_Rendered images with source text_

# # # # #

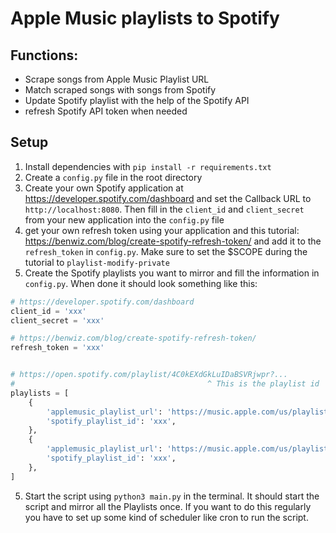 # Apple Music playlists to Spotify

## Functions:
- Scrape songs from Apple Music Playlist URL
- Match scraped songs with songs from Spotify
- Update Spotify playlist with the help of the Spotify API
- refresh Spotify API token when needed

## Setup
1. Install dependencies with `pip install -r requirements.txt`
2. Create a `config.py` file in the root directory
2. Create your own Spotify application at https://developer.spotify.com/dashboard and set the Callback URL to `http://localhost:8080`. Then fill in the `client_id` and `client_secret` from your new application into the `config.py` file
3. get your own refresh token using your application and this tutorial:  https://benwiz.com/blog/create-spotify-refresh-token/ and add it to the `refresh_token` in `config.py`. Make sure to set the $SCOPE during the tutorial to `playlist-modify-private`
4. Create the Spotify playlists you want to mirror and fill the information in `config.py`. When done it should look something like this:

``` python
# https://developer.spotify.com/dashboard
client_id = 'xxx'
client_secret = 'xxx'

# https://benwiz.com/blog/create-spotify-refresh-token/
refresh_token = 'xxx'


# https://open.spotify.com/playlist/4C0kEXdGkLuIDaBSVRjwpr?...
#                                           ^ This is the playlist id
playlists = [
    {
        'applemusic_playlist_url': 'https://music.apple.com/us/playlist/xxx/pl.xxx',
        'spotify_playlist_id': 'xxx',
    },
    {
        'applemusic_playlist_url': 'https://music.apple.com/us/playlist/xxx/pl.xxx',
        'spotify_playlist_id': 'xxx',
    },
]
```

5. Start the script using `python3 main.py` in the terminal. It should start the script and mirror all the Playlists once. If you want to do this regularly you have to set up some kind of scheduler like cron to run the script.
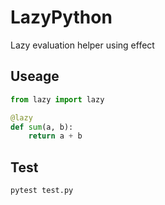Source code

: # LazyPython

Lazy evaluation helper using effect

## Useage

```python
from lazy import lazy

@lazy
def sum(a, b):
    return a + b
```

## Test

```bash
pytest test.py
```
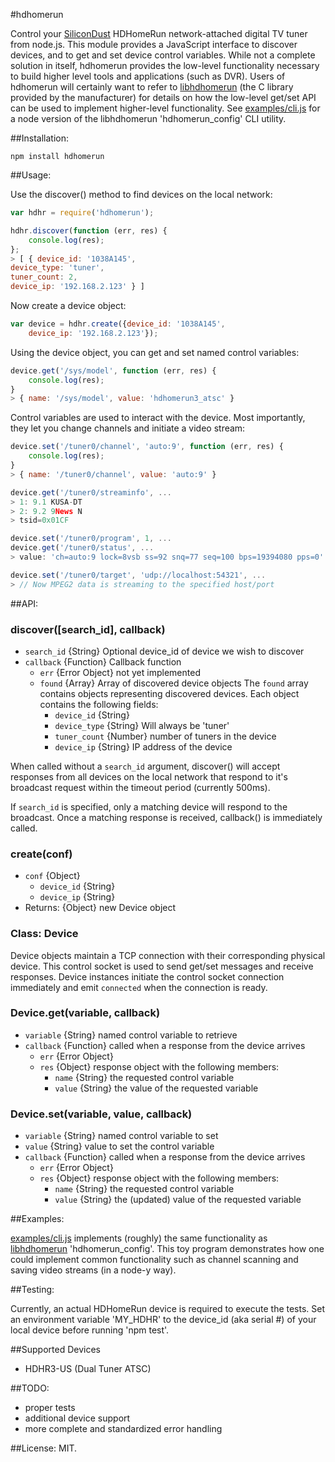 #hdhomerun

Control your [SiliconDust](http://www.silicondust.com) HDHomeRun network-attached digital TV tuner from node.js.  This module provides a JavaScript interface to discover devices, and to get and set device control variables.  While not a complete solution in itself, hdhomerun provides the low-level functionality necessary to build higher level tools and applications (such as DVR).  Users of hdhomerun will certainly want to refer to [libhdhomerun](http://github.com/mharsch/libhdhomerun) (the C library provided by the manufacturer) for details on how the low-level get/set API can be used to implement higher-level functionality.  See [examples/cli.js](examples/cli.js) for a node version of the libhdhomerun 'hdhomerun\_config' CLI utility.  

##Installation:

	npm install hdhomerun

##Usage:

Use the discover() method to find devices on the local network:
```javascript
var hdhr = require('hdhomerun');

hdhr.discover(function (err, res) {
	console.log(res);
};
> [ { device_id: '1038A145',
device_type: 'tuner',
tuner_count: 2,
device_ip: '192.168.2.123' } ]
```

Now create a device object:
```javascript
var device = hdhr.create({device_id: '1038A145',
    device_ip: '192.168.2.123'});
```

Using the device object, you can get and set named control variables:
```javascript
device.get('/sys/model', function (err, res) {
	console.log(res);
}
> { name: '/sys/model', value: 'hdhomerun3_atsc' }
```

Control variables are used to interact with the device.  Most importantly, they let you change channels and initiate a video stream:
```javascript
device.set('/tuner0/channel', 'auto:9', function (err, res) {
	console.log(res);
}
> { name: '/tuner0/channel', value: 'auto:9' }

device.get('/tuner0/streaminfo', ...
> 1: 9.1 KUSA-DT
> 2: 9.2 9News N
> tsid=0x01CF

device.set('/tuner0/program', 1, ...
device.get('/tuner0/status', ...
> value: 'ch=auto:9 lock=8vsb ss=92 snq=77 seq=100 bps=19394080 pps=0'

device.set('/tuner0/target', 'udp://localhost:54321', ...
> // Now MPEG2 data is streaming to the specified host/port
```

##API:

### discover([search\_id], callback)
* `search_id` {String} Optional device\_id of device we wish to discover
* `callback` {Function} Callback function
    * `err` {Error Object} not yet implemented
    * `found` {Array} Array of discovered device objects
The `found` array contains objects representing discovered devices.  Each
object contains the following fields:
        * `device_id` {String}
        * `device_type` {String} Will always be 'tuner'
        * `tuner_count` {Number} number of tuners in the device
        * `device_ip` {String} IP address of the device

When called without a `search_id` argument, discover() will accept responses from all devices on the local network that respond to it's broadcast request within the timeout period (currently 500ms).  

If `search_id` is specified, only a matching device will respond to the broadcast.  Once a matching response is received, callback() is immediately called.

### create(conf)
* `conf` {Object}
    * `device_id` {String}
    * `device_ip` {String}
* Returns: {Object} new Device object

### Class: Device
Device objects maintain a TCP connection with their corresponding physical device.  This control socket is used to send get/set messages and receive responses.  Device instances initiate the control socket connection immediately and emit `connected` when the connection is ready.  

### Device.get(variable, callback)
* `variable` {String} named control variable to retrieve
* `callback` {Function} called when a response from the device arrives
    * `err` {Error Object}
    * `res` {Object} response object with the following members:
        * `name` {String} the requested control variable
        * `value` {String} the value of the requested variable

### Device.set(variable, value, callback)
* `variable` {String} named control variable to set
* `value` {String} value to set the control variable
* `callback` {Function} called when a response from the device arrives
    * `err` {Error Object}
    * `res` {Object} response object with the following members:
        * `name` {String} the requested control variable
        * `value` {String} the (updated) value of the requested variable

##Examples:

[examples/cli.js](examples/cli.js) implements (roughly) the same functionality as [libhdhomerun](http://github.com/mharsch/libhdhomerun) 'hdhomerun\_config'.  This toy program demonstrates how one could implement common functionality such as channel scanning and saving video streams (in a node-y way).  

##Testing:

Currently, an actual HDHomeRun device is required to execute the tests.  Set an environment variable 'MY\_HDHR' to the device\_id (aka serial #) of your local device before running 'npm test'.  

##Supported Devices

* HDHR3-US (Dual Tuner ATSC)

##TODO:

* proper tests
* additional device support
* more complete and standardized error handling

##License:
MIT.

# # # # #

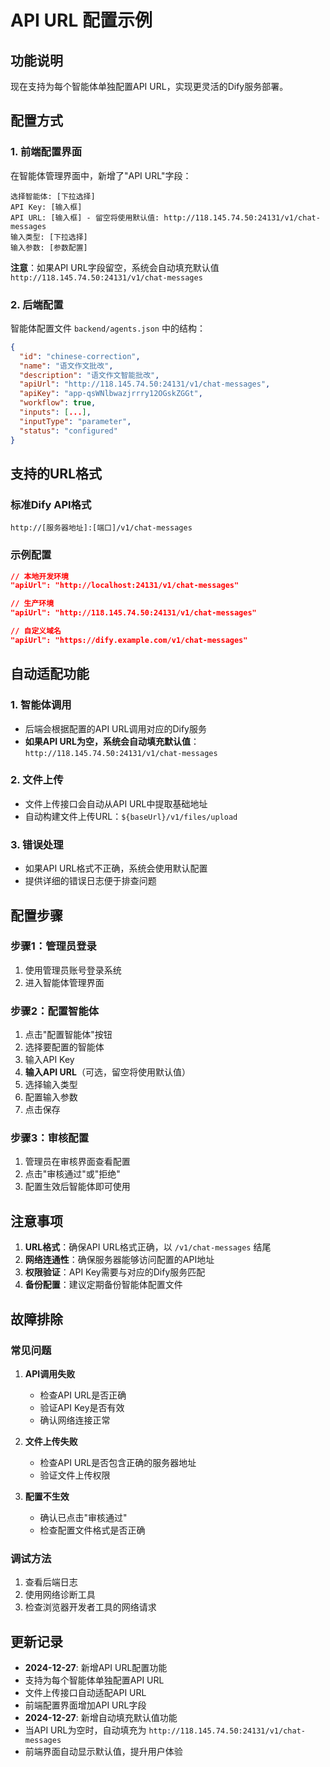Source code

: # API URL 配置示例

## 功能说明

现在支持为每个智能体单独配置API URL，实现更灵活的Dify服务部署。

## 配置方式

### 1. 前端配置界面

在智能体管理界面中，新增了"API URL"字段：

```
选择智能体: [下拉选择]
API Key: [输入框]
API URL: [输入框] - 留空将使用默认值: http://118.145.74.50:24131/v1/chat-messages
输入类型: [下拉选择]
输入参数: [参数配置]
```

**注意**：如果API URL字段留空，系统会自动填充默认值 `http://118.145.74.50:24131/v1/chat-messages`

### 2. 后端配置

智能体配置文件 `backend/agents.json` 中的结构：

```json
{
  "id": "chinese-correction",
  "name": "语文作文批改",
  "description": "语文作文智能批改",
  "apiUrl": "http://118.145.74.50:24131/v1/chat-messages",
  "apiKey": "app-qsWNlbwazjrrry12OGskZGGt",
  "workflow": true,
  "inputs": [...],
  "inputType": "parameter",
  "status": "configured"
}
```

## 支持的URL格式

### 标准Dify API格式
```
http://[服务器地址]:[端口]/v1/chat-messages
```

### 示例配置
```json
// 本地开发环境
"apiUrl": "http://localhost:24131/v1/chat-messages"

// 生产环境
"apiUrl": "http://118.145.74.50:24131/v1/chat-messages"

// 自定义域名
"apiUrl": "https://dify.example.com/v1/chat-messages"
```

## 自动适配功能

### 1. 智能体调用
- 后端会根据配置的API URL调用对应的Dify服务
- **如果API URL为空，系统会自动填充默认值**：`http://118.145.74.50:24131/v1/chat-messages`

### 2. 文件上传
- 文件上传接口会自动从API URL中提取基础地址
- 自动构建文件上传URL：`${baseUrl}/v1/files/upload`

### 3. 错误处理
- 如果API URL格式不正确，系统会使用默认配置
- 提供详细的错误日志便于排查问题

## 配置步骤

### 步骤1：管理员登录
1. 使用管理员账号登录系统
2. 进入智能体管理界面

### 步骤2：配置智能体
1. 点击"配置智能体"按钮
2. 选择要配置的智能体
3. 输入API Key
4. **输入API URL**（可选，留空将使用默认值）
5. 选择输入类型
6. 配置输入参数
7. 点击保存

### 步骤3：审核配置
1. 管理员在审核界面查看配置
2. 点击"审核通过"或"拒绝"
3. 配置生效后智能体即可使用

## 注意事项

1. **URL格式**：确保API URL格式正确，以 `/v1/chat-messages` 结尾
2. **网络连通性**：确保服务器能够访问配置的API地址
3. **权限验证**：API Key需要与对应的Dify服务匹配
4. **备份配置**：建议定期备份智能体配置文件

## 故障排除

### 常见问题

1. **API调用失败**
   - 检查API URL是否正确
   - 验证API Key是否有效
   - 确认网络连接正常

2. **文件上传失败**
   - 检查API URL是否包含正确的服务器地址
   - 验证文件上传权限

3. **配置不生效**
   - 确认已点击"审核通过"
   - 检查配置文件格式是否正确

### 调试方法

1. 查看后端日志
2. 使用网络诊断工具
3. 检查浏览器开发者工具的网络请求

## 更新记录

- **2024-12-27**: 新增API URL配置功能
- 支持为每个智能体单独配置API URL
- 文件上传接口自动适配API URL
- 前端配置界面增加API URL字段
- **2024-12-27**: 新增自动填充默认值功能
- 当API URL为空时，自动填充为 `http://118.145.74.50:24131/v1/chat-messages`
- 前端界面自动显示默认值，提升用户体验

# # # # #

_Exercise details_
Starting at the line containing "# Apple Music playlists to Spotify" and stopping at the line containing "2. Create your", output each line exactly as it appears above. Leave out the pictures.

_Answer_
 # Apple Music playlists to Spotify

## Functions:
- Scrape songs from Apple Music Playlist URL
- Match scraped songs with songs from Spotify
- Update Spotify playlist with the help of the Spotify API
- refresh Spotify API token when needed

## Setup
1. Install dependencies with `pip install -r requirements.txt`
2. Create a `config.py` file in the root directory
2. Create your own Spotify application at https://developer.spotify.com/dashboard and set the Callback URL to `http://localhost:8080`. Then fill in the `client_id` and `client_secret` from your new application into the `config.py` file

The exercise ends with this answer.